Problem - Set out the listing word for word. End with the line that contains "few preliminary remarks:—".

========

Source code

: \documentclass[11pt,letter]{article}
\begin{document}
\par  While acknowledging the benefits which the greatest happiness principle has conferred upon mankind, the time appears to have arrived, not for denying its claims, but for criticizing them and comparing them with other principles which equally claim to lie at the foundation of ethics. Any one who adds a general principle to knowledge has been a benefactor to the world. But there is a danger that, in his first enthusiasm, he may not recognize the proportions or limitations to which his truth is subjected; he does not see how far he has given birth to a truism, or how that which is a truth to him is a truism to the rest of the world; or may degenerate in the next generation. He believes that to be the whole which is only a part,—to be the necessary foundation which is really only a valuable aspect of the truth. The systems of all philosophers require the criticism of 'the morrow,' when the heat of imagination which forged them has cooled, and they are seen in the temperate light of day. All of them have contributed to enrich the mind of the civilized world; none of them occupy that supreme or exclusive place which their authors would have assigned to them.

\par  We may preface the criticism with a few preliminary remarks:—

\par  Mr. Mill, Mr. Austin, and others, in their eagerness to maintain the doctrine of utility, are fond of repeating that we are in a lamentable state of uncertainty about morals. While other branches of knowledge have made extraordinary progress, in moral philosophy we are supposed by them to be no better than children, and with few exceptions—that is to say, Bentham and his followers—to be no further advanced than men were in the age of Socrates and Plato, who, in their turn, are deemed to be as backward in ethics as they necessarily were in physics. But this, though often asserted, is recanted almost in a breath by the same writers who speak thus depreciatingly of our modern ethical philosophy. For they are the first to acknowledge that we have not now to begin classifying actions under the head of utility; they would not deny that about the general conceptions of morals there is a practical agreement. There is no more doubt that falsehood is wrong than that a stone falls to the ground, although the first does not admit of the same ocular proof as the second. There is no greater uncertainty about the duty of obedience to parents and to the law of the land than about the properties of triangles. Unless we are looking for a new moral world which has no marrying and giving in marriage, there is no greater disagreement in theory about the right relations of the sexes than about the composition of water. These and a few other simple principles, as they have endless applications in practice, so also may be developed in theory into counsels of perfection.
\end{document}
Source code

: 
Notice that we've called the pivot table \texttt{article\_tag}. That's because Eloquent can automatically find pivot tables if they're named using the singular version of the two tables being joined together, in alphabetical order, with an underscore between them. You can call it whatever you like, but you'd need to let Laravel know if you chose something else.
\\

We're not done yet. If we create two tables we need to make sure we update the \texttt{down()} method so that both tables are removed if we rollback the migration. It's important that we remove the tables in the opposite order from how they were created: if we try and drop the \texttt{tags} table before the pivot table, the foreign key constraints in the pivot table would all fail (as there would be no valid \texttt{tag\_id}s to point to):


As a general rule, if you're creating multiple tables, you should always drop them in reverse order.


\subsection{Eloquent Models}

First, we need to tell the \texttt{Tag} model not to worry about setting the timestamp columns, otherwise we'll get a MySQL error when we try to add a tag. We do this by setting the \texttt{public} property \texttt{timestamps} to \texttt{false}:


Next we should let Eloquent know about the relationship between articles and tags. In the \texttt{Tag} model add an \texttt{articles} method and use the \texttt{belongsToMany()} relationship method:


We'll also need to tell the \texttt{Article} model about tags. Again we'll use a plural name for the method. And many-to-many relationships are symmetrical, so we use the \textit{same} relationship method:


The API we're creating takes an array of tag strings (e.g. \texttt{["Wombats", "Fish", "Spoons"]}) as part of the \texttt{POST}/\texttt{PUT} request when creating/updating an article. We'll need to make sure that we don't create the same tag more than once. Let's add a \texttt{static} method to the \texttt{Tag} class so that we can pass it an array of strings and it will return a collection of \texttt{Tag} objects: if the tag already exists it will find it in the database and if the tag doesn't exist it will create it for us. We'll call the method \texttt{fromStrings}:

========

Task result -
Source code

: \documentclass[11pt,letter]{article}
\begin{document}
\par  While acknowledging the benefits which the greatest happiness principle has conferred upon mankind, the time appears to have arrived, not for denying its claims, but for criticizing them and comparing them with other principles which equally claim to lie at the foundation of ethics. Any one who adds a general principle to knowledge has been a benefactor to the world. But there is a danger that, in his first enthusiasm, he may not recognize the proportions or limitations to which his truth is subjected; he does not see how far he has given birth to a truism, or how that which is a truth to him is a truism to the rest of the world; or may degenerate in the next generation. He believes that to be the whole which is only a part,—to be the necessary foundation which is really only a valuable aspect of the truth. The systems of all philosophers require the criticism of 'the morrow,' when the heat of imagination which forged them has cooled, and they are seen in the temperate light of day. All of them have contributed to enrich the mind of the civilized world; none of them occupy that supreme or exclusive place which their authors would have assigned to them.

\par  We may preface the criticism with a few preliminary remarks:—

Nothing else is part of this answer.